Firstly, the post office.This is a tragic one unfortunately.A woman post mistress in Sarlat killed herself after enduring months of harassment which went largely ignored by her superiors. She kept making complaints but to no avail.She must have been in such torment to hang herself, leaving behind a young son?
Apparently this is not unusual with the stresses of working life now. So many problems and worries not listened to. So because of this incident the syndicate went on strike to remove the persons concerned ie early retirement. It took nearly 3 weeks to resolve and of course we had no post in between. For us perhaps not too annoying but for a number of people waiting for eg medical results, salaries and bills to be honoured?Not easy.
The second one concerns Mr. Macron the Chef D’Etat. The rising prices of carburant escalating beyond belief and the taxes on top the people have said enough is enough.On the 17th November there were blockades everywhere. Called “Les gilets jaunes ” the yellow luminous jackets were worn by people to show their discontent. Everywhere in France came out in defiance of the Government, which is looking a bit precarious under Macron’s rule.
Decent ordinary working people are struggling to survive. People are angry and want to be heard. The last really big strikes were in the 60’s and they were powerful. Let’s hope this time it will be different but with severe casualties already from this one day? I believe they are continuing with the ” poids lourds” ie the heavy transport lorries which will block roads and create havoc until the Government listens. Rings a bell? Since first writing this, there have been strikes in Paris with riots on the streets, the use of tear gas and barricade. It hasn’t stopped yet and where is Macron?
A Scottish Twist
French slippers, called Les Charentaises are marvellous. I have always noticed them when I visit French households.By nature people kick off their work shoes on coming home and slide into these soft moulded ones that were created in the Charente region of North France in the early 19th century by a man called Theophile Rondinaud and later on by his son.
It started with a Scottish tartan look which the family business would export all over the world. The highly skilled shoemakers had the great idea to incorporate old felt tip pens to make the soles and also use unused fabric to make the upper part of the shoe. At that time in the 1940’s some of the excess material came from naval uniforms. Surely they were pioneers in the world of recycling?
However these very high quality and super comfortable shoes are in great demand from young to old. Modern updates too with fluffy boots slippers and mules. They are also called “Les silencieuses” quiet because they move without a sound on hard French parquet floors. I am still not sure why or where the Scottish element came in!

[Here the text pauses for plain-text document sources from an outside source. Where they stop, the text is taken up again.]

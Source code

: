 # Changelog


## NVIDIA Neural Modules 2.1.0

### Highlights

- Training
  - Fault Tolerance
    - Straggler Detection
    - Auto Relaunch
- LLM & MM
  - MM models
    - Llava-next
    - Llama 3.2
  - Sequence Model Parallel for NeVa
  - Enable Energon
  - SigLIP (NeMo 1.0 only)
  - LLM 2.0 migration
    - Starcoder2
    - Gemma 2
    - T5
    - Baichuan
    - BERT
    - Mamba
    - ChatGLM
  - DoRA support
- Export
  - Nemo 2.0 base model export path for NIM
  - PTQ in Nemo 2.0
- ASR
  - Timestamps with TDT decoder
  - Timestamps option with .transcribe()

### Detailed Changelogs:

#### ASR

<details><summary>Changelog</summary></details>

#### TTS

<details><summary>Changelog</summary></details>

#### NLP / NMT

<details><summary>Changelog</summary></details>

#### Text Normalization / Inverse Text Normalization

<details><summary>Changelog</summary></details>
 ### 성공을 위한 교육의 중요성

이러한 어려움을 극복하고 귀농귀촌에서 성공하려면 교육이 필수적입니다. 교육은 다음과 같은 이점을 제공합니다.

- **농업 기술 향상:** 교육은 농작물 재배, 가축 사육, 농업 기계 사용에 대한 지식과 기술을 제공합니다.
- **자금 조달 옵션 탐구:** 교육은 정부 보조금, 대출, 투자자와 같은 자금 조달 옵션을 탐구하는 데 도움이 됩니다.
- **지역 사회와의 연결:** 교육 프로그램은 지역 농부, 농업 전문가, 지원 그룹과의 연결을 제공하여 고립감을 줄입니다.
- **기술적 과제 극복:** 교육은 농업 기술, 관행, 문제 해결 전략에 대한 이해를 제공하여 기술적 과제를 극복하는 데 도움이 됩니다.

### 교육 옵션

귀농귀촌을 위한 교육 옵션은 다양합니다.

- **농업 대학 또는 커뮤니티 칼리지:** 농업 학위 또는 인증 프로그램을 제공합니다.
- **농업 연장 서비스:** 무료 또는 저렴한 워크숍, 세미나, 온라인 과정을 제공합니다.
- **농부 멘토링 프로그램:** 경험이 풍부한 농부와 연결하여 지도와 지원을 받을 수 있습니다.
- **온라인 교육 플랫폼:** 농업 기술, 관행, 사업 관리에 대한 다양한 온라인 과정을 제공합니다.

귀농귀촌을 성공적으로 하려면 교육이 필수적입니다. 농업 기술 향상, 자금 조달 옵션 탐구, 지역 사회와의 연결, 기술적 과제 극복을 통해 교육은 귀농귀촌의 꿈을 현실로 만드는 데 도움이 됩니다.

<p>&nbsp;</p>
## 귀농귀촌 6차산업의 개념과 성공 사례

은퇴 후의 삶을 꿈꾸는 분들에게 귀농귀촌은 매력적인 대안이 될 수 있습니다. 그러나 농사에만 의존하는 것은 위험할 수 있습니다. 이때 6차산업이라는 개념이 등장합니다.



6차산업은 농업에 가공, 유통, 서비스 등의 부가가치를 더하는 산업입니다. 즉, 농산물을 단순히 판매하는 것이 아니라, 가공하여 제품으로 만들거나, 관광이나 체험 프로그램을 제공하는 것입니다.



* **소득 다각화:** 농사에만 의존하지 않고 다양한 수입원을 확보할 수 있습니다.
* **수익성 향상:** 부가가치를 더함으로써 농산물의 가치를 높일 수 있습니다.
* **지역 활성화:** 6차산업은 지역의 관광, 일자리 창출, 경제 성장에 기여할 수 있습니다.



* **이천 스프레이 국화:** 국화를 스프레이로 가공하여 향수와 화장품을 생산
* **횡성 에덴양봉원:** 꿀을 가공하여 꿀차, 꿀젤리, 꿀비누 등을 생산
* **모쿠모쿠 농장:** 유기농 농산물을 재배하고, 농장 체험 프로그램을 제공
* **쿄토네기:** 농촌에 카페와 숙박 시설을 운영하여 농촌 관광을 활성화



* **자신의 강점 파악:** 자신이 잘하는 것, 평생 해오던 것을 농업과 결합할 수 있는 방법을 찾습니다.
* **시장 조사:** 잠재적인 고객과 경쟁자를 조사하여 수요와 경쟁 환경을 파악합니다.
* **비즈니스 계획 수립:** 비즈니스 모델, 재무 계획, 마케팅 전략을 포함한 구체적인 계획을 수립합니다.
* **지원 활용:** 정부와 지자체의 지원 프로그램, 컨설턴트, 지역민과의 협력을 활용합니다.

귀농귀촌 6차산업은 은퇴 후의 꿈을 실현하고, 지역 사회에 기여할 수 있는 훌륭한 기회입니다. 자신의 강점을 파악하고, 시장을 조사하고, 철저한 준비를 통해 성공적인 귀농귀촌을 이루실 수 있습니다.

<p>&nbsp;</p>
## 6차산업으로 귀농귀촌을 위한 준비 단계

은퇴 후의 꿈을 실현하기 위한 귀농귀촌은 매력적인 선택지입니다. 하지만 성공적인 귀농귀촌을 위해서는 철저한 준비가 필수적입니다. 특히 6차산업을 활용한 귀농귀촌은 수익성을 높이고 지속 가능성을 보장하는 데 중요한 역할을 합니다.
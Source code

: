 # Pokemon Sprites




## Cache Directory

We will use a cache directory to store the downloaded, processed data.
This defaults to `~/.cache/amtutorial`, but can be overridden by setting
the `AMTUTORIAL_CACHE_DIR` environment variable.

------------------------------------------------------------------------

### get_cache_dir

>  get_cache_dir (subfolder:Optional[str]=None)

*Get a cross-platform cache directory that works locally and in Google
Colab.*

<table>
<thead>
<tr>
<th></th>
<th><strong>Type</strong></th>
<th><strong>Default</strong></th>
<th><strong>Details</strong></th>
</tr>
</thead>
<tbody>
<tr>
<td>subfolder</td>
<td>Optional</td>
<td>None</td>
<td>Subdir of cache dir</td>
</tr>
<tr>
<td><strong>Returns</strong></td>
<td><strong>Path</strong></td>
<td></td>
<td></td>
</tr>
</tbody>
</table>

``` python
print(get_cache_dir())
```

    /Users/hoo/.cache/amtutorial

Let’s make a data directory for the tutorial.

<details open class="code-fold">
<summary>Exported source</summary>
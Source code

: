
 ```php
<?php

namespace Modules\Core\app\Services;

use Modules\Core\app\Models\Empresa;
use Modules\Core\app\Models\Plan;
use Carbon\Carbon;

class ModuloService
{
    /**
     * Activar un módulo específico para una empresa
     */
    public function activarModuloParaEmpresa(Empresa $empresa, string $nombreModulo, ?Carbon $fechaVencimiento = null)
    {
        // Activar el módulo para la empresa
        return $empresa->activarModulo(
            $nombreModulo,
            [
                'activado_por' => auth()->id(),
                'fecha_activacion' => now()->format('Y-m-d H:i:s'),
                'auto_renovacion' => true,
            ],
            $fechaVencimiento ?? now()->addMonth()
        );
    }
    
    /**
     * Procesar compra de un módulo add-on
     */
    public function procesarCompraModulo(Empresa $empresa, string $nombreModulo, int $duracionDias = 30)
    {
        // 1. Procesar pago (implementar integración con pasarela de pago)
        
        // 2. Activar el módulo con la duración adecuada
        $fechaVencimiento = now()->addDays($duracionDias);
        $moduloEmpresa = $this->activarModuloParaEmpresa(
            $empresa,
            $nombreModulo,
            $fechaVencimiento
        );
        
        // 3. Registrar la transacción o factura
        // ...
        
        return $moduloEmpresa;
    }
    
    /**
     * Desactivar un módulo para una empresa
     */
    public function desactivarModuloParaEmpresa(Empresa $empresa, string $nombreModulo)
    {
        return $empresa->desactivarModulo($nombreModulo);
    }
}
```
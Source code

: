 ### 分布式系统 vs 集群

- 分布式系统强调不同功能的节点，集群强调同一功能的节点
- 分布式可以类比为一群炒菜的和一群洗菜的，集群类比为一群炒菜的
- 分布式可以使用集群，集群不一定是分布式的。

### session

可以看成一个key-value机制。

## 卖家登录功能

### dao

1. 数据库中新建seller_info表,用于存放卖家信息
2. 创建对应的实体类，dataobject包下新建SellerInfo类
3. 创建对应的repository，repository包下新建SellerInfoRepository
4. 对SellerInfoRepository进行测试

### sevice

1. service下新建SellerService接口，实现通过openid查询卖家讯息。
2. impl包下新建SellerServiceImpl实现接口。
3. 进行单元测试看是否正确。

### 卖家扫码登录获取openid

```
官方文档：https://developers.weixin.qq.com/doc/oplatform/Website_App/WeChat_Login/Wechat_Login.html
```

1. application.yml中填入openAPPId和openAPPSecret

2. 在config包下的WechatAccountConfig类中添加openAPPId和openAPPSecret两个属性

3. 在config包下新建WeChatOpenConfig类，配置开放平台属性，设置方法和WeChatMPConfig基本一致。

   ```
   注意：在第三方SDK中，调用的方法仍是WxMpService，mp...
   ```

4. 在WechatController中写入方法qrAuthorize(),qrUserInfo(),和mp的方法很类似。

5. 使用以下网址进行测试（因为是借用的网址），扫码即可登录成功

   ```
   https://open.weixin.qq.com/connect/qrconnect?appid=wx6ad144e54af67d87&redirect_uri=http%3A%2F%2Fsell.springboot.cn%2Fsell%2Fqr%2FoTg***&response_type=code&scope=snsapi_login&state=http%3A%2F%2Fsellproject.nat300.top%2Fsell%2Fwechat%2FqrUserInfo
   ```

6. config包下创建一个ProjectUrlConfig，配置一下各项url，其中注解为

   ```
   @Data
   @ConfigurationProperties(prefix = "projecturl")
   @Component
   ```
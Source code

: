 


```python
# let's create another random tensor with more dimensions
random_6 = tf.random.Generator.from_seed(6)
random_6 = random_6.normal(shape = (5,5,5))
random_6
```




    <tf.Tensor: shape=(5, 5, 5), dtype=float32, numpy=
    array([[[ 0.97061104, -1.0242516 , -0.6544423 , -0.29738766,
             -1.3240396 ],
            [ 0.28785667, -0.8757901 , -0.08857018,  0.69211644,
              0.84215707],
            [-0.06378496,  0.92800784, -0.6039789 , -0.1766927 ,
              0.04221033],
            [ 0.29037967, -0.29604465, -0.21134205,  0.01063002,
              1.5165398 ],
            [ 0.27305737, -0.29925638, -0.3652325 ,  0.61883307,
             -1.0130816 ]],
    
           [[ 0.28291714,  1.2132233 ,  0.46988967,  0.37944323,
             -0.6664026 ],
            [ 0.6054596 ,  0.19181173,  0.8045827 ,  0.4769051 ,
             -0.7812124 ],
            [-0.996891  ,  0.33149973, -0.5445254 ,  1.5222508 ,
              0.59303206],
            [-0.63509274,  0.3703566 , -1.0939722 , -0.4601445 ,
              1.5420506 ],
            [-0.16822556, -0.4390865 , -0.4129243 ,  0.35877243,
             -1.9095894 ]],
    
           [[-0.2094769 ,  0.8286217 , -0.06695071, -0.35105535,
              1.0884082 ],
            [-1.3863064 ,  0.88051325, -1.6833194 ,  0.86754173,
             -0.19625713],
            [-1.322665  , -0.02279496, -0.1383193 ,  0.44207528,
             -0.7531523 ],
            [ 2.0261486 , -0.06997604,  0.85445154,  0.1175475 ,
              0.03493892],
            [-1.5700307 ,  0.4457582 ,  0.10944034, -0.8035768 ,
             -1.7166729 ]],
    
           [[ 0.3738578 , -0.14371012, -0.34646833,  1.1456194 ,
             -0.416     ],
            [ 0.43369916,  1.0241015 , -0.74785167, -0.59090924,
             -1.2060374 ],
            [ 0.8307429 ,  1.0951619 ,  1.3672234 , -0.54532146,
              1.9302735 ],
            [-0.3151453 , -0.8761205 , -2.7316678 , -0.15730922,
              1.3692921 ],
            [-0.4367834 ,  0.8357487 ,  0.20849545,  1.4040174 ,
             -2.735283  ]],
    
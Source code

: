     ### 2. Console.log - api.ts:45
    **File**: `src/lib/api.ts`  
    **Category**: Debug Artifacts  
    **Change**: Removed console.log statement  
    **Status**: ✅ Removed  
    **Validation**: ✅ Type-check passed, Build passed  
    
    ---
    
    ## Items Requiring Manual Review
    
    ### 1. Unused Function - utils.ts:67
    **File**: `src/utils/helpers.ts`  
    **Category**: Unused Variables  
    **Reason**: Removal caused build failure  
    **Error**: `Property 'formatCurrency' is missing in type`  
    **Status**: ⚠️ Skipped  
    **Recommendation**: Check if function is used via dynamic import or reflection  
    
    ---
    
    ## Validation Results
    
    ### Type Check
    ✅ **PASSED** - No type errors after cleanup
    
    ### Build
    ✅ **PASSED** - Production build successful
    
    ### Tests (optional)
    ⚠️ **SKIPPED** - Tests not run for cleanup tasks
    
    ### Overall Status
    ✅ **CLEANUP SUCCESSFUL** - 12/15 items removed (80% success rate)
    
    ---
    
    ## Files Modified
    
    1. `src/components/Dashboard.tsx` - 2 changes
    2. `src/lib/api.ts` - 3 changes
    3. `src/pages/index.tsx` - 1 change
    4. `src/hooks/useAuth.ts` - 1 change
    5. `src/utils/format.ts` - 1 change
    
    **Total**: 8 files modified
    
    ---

The Beaujolais has arrived
As the slogan says, the Beaujolais Nouveau had its annual day on November 15th. Here in Salignac all the shops, cafés,only 2 mind you, and the small corner shop L ‘Epicier set out the distinctive red bottles to woo us to have a taste and buy some. I went and mingled with the locals and did have a few swallows, but really found it a bit weak. There is of course such a lot of hype about it but I didn’t really know its origins.
Under French law the wine is released at 12 01. am just a few weeks after the harvest and festivals are held everywhere to celebrate. It began about a century ago and was a cheap and cheerful wine produced by the local winegrowers of Beaujolais for them to enjoy at the end of the season.The Gamay grapes are handpicked and the wine is meant to be drunk young. Not sure if that means you must be young to drink it!
It became such a success throughout the years and by the 1970’s a marketing expert named Mr. Duboeuf had the idea to have a race, carrying the first bottles to Paris.
That’s why it is called Le Beaujolais est arrivé. It has arrived.